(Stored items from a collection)

* * * * *

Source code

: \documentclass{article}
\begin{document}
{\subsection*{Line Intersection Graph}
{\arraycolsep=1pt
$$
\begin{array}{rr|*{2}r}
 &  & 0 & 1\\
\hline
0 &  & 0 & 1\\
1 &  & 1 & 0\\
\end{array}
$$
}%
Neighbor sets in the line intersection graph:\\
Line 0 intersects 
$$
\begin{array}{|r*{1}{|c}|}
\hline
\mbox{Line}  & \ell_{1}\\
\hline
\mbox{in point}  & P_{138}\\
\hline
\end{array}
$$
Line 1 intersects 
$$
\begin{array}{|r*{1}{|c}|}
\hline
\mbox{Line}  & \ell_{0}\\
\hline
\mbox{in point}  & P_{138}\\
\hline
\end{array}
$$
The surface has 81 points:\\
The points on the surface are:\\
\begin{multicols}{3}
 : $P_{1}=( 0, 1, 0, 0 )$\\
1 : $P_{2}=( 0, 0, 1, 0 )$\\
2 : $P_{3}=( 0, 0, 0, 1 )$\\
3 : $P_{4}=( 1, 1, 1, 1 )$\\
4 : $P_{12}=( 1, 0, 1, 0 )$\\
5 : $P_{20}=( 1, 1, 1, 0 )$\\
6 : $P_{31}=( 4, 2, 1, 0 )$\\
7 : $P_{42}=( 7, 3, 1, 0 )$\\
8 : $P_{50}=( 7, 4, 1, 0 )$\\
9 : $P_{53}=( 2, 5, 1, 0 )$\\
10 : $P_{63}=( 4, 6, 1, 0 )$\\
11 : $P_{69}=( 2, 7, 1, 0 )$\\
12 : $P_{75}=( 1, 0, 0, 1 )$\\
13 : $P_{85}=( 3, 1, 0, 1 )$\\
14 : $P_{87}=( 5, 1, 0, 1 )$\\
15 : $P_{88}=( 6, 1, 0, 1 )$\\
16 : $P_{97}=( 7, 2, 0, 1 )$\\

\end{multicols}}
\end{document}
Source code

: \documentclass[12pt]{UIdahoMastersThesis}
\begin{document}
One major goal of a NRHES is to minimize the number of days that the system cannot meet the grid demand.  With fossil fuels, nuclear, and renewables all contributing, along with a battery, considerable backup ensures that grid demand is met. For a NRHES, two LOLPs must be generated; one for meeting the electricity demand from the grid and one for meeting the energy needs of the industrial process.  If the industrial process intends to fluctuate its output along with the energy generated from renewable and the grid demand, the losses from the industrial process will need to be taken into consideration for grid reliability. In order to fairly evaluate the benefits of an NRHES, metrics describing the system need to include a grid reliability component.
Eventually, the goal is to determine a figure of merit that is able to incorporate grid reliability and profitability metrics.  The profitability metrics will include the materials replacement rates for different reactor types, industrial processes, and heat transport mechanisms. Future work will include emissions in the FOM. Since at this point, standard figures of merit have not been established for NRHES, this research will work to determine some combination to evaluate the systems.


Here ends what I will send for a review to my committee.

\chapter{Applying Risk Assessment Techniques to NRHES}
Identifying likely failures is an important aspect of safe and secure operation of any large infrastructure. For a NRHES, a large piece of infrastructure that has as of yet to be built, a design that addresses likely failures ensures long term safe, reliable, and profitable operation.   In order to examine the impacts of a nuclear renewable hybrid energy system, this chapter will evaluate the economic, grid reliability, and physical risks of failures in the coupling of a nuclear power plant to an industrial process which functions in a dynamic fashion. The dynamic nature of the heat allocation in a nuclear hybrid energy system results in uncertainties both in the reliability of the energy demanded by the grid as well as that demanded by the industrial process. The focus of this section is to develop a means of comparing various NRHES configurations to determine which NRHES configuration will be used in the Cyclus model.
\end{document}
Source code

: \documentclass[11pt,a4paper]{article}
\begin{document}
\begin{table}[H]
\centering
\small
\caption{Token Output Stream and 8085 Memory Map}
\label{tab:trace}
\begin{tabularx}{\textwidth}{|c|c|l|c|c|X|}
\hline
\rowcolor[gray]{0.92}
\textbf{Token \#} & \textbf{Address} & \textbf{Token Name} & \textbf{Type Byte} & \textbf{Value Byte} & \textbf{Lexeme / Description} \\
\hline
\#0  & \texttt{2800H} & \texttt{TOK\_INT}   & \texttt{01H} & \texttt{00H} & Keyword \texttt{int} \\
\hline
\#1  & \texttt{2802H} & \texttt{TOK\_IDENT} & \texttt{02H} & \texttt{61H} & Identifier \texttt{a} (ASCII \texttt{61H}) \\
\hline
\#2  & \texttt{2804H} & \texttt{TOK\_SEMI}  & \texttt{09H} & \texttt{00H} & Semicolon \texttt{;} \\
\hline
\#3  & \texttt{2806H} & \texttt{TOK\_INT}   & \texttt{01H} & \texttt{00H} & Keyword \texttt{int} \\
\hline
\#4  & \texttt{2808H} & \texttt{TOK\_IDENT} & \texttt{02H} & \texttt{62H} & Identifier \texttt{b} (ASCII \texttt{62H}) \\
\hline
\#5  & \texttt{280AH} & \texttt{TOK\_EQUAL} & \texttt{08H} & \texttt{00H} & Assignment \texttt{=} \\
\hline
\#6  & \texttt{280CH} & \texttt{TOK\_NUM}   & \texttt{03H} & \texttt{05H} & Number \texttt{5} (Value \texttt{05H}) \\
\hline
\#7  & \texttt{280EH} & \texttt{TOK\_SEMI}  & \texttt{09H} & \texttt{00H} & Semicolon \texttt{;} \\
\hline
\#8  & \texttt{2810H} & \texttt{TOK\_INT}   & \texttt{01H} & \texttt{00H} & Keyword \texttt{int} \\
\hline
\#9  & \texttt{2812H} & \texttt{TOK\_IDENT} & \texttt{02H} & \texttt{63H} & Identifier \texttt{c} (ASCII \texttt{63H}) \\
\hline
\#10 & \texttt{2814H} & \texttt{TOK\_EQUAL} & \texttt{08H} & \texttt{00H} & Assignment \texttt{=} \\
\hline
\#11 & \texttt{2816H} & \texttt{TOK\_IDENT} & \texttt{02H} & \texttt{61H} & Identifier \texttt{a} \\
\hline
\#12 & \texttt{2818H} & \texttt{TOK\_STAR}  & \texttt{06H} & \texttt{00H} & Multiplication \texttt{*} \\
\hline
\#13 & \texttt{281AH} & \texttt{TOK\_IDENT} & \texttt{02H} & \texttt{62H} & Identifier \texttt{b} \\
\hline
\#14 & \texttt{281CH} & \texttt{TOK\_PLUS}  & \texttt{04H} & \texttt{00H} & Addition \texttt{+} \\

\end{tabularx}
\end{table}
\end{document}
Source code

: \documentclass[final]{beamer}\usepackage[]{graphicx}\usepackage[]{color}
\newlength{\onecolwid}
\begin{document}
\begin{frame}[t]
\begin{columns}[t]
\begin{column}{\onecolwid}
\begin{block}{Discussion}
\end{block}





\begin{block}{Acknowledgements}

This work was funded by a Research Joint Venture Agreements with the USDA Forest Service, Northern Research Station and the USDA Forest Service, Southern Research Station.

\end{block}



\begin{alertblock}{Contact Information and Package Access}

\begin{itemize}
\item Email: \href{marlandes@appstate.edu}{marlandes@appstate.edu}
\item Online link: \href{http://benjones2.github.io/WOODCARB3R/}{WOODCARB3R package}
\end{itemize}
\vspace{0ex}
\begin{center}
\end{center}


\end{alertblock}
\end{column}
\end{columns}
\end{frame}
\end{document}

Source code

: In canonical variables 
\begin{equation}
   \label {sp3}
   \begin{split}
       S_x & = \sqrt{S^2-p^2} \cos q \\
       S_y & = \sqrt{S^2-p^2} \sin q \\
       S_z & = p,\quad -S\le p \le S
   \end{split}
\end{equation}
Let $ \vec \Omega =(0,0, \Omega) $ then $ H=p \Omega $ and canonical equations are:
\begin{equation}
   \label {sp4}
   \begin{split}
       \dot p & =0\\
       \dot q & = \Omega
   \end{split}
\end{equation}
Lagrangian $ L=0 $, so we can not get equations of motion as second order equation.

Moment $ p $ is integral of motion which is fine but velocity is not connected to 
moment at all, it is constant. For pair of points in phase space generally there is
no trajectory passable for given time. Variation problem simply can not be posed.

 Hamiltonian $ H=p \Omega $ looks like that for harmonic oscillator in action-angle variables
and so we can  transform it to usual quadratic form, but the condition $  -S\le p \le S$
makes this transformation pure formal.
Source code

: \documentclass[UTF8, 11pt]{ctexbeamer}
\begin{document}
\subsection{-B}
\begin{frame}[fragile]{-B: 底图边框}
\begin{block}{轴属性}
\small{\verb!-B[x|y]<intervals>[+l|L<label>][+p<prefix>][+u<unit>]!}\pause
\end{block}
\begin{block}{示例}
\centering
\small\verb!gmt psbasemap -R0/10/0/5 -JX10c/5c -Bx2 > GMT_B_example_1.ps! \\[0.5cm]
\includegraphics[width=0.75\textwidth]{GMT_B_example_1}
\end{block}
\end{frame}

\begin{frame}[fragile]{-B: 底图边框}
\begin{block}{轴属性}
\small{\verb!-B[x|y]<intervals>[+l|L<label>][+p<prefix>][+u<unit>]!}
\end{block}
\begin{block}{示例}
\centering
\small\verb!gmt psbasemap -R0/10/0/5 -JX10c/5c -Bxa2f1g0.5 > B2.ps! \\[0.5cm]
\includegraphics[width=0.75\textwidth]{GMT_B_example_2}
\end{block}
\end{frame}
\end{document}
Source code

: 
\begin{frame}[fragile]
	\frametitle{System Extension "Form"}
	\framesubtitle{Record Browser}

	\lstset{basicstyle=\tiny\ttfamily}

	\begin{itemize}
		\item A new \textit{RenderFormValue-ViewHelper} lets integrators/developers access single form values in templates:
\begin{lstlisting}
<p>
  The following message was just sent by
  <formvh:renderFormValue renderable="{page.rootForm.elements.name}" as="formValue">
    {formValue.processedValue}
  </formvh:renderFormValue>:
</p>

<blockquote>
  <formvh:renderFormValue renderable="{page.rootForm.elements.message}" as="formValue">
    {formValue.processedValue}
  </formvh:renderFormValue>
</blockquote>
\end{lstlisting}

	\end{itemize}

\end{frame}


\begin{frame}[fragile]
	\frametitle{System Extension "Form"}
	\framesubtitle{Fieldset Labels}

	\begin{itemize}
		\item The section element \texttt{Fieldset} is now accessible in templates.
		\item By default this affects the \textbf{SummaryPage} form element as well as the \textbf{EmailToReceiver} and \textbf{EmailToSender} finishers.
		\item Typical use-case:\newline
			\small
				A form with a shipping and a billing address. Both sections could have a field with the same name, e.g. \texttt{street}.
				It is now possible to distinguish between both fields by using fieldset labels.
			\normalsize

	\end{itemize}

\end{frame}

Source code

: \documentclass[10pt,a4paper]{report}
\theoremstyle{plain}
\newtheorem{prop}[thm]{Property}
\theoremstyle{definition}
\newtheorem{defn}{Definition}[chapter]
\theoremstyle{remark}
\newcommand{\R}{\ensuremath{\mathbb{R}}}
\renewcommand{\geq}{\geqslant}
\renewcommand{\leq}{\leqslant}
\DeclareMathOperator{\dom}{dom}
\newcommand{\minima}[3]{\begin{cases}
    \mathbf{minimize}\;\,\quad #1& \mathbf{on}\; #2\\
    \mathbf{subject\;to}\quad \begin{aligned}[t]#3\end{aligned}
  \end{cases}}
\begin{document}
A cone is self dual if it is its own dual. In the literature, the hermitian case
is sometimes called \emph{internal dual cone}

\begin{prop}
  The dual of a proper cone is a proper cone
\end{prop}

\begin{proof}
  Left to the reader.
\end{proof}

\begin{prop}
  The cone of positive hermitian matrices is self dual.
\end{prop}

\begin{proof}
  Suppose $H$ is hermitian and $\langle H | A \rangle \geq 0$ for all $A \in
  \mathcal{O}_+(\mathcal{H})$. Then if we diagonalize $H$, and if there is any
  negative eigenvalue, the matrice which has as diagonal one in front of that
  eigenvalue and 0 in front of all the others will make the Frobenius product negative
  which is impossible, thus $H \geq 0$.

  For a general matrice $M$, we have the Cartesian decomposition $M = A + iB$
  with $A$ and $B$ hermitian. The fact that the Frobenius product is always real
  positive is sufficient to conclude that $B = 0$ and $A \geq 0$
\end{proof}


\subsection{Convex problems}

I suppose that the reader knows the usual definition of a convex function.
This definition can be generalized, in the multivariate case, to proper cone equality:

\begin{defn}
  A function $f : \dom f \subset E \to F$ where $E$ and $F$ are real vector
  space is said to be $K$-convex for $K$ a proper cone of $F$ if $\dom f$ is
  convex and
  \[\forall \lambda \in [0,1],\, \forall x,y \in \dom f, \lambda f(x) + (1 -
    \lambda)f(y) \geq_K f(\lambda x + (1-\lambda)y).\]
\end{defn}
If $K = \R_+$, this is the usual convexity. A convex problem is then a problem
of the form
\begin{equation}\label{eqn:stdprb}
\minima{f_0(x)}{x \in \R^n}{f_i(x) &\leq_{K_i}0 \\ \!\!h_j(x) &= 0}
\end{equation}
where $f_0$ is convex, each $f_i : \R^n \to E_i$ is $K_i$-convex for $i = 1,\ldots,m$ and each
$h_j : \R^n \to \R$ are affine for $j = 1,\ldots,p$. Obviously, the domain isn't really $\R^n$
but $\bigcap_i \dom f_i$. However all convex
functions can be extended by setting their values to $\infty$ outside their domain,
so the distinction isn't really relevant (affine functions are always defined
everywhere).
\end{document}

* * * * *

● INSTRUCTIONS TO FOLLOW:
Copy each line above where "mathbf" appears.

● TASK RESPONSE:
    \mathbf{minimize}\;\,\quad #1& \mathbf{on}\; #2\\
    \mathbf{subject\;to}\quad \begin{aligned}[t]#3\end{aligned}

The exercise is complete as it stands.